_Work instructions_
Return the data below exactly, but only from the line containing "## 📝 About Me" through the line containing "- Building and", with both of those lines included.

○ ○ ○ ○ ○

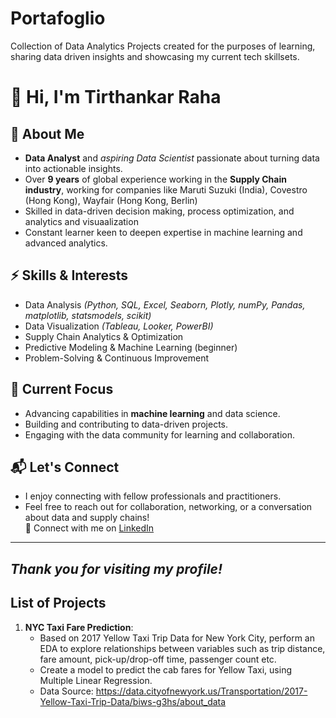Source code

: # Portafoglio
Collection of Data Analytics Projects created for the purposes of learning, sharing data driven insights and showcasing my current tech skillsets.

# 👋 Hi, I'm Tirthankar Raha

## 📝 About Me

- **Data Analyst** and *aspiring Data Scientist* passionate about turning data into actionable insights.
- Over **9 years** of global experience working in the **Supply Chain industry**, working for companies like Maruti Suzuki (India), Covestro (Hong Kong), Wayfair (Hong Kong, Berlin) 
- Skilled in data-driven decision making, process optimization, and analytics and visuaalization
- Constant learner keen to deepen expertise in machine learning and advanced analytics.

## ⚡ Skills & Interests

- Data Analysis *(Python, SQL, Excel, Seaborn, Plotly, numPy, Pandas, matplotlib, statsmodels, scikit)*
- Data Visualization *(Tableau, Looker, PowerBI)*  
- Supply Chain Analytics & Optimization  
- Predictive Modeling & Machine Learning (beginner)  
- Problem-Solving & Continuous Improvement

## 🚀 Current Focus

- Advancing capabilities in **machine learning** and data science.
- Building and contributing to data-driven projects.
- Engaging with the data community for learning and collaboration.

## 📬 Let's Connect

- I enjoy connecting with fellow professionals and practitioners.
- Feel free to reach out for collaboration, networking, or a conversation about data and supply chains!  
🔗 Connect with me on [LinkedIn](https://www.linkedin.com/in/tirthankarraha)
---
*Thank you for visiting my profile!*
---

## List of Projects

1. **NYC Taxi Fare Prediction**:
   - Based on 2017 Yellow Taxi Trip Data for New York City, perform an EDA to explore relationships between variables such as trip distance, fare amount, pick-up/drop-off time, passenger count etc.
   - Create a model to predict the cab fares for Yellow Taxi, using Multiple Linear Regression.
   - Data Source: https://data.cityofnewyork.us/Transportation/2017-Yellow-Taxi-Trip-Data/biws-g3hs/about_data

○ ○ ○ ○ ○

_Your response_
## 📝 About Me

- **Data Analyst** and *aspiring Data Scientist* passionate about turning data into actionable insights.
- Over **9 years** of global experience working in the **Supply Chain industry**, working for companies like Maruti Suzuki (India), Covestro (Hong Kong), Wayfair (Hong Kong, Berlin) 
- Skilled in data-driven decision making, process optimization, and analytics and visuaalization
- Constant learner keen to deepen expertise in machine learning and advanced analytics.

## ⚡ Skills & Interests

- Data Analysis *(Python, SQL, Excel, Seaborn, Plotly, numPy, Pandas, matplotlib, statsmodels, scikit)*
- Data Visualization *(Tableau, Looker, PowerBI)*  
- Supply Chain Analytics & Optimization  
- Predictive Modeling & Machine Learning (beginner)  
- Problem-Solving & Continuous Improvement

## 🚀 Current Focus

- Advancing capabilities in **machine learning** and data science.
- Building and contributing to data-driven projects.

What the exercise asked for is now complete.